[Stored data entries]
###

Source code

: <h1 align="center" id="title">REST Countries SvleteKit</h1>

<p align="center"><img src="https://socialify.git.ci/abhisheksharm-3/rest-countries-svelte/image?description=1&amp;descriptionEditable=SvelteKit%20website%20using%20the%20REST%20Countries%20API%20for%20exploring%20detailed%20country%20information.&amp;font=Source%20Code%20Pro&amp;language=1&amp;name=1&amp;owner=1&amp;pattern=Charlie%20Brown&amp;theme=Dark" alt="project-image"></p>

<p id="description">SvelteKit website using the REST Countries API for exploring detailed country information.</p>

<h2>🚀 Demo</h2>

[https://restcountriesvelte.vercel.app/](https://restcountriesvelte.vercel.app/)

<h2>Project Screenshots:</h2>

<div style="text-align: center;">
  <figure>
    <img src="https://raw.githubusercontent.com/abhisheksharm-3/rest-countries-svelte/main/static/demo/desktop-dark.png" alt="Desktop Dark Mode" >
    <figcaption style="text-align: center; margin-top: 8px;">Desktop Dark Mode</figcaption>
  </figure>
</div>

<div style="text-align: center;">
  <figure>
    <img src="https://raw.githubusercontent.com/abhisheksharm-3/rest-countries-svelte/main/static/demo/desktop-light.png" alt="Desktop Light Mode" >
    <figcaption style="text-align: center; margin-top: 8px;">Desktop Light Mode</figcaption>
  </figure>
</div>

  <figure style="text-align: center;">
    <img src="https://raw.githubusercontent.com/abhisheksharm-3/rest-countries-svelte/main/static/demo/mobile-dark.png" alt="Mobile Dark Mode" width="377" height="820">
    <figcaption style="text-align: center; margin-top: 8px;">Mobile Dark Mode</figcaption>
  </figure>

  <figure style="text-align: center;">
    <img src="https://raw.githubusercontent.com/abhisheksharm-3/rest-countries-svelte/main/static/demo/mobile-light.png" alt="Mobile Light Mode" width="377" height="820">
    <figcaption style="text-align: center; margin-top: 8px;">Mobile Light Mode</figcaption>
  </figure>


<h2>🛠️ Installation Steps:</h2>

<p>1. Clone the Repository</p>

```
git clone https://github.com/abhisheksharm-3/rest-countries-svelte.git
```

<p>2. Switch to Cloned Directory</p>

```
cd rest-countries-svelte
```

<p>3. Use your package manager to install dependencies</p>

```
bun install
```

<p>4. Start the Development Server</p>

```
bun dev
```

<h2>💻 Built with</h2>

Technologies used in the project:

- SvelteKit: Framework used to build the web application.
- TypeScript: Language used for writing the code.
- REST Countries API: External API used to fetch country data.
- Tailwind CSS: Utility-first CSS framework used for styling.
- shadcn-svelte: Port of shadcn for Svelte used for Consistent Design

###

• **Work to be completed**
Word for word, return the lines from the one holding "- REST Countries" through the end of the entries above.

• **Written answer**
- REST Countries API: External API used to fetch country data.
- Tailwind CSS: Utility-first CSS framework used for styling.
- shadcn-svelte: Port of shadcn for Svelte used for Consistent Design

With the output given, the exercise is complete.